My main track circuit is all at 12' minimum radius now, just have some ballasting to do. Hopefully before this year is out I'll post a you-tube of my Brit running and the whistle. There will be a lot of manhandling though as I chase after it adjusting the regulator for my gradients!

PS - There are some blogs which talk about DX6i receivers cutting out when used with Turnigy servo speed regulators, i.e. when voltage falls below a certain level. Mines a DX6 but would expect same, so better be careful to get set up just right. Dave - where did you order your speed reg from as I can't find any in stock anywhere?

454

Brian,
The Brit whistle (12"to foot) is a multi-note chime whistle with quite a high pitch. Can't tell you the musical notes though as I am clueless musically. It is not deep throated like the American chime. Nor is it a single note shrill like A3 or GWR or a deep booming Stanier. Like an A4 but subtly different. Even the A4's had different chimes. So is a very characteristic sound which with the best intention in the world do not believe for one moment that it can be reproduced in model form. I will swallow humble pie if I'm wrong. Which is why I prefer to mimic it synthetically but without a puff of steam.
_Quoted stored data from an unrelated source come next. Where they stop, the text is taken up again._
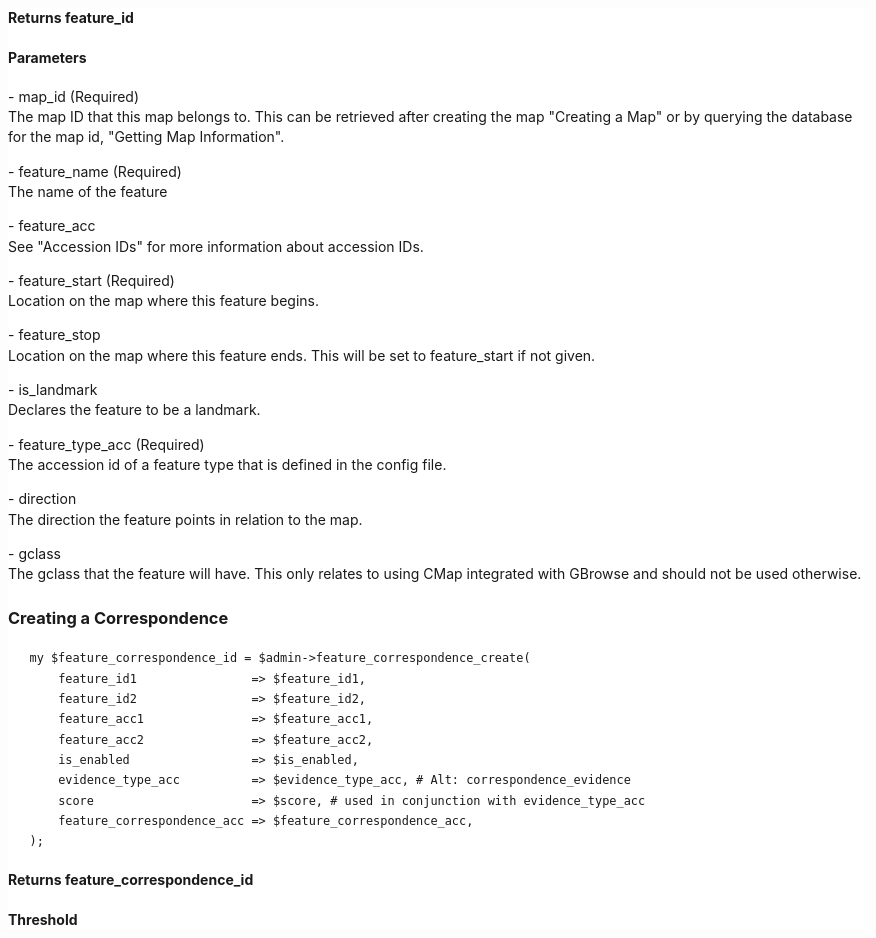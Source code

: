 #### <span id="Returns_feature_id" class="mw-headline">Returns feature_id</span>

#### <span id="Parameters_4" class="mw-headline">Parameters</span>

\- map_id (Required)   
The map ID that this map belongs to. This can be retrieved after
creating the map "Creating a Map" or by querying the database for the
map id, "Getting Map Information".

\- feature_name (Required)   
The name of the feature

\- feature_acc   
See "Accession IDs" for more information about accession IDs.

\- feature_start (Required)   
Location on the map where this feature begins.

\- feature_stop   
Location on the map where this feature ends. This will be set to
feature_start if not given.

\- is_landmark   
Declares the feature to be a landmark.

\- feature_type_acc (Required)   
The accession id of a feature type that is defined in the config file.

\- direction   
The direction the feature points in relation to the map.

\- gclass   
The gclass that the feature will have. This only relates to using CMap
integrated with GBrowse and should not be used otherwise.

### <span id="Creating_a_Correspondence" class="mw-headline">Creating a Correspondence</span>

       my $feature_correspondence_id = $admin->feature_correspondence_create(
           feature_id1                => $feature_id1,
           feature_id2                => $feature_id2,
           feature_acc1               => $feature_acc1,
           feature_acc2               => $feature_acc2,
           is_enabled                 => $is_enabled,
           evidence_type_acc          => $evidence_type_acc, # Alt: correspondence_evidence
           score                      => $score, # used in conjunction with evidence_type_acc
           feature_correspondence_acc => $feature_correspondence_acc,
       );

#### <span id="Returns_feature_correspondence_id" class="mw-headline">Returns feature_correspondence_id</span>

#### <span id="Threshold" class="mw-headline">Threshold</span>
The Turnigy servo speed regulator may cut out with a DX6i, but I have a spare Saturn set.
My naive hope is that because the batteries will not be used for traction but just for servos, receiver & sound card that the voltage will remain above limits for longer. But it will be something that will be monitored nevertheless.

Speed reg ordered from Rapid Rc and have been notified as already despatched. So may be able to test rig it before install.






AllWight

Hi

Whistles are in some cases a regional thing especially on the BR Standards locos such as Britania.
The MHR Std5 73096 was and still is fitted with a Gresley Chime, synonymous with the A4s.
Most BR standards engines did all have the same whistles. Different regions would at a whim change the whistle for a local popular choice. 41312 Ivatt class 2 an ex LMS design has the LMS hooter.
If you want the correct sounding whistle you would be better off getting a sound card of a recording of the actual whistle. Massoth do DCC sound cards and other accessories. The models own whistle will never recreate the same tone and depth as the real full size steam whistle. That said though the Kingscale Brit is a very nice looking machine and I think it has enough presence of grandeur and size to overcome the lacking of mass that the full size counterpart possesses.

Mark

Moonraker

A simple option, which doesn;t need DCC, is to use one of my MyLocoSound soundcards to reproduce the whistle connecting it to a 9 volt battery, servo switch and 8 ohm speaker. You can set the tone (with a screwdriver) to match the prototype.

I am away on Christmas holidays in Sydney right now but will post a sound sample when I get back to the office late this week.

Regards
Peter
MyLocoSound
Peter Lucas

454

Bingo! This is the exact solution that I was pursuing, thanks Peter we will look forward to hearing the sound sample.

Dave
454

Moonraker

Dave,

I have put up an MP3 file at http://www.mylocosound.com/sounds/britannia.mp3.

Note that the whistle is adjustable in style (plain or chime), tone and volume. Using radio control, you can play whatever tunes you want on the whistle. If the loco is not radio controlled then it is possible to use bits from a wireless door chime from your local hardware store as described at http://www.mylocosound.com/doorchime.html

Regards
Peter Lucas
MyLocosound
Peter Lucas

454

Thanks Peter.

BTW I would never have thought of adapting a door chime unit.

Cheers

Dave
454

AshleyW

just had a thought today, i remember some early archangel 16mm live steamers being radio controlled via a u.v shaft from the tender. given there is a 90 degree plate with hole in (coal plate/drawbar pin access) could it be possible to make a bracket to go onto that and if a rod can be made to go straight onto the servo cog linked to the regulator spindle would this give more travel than via arm and linkage from cab floor?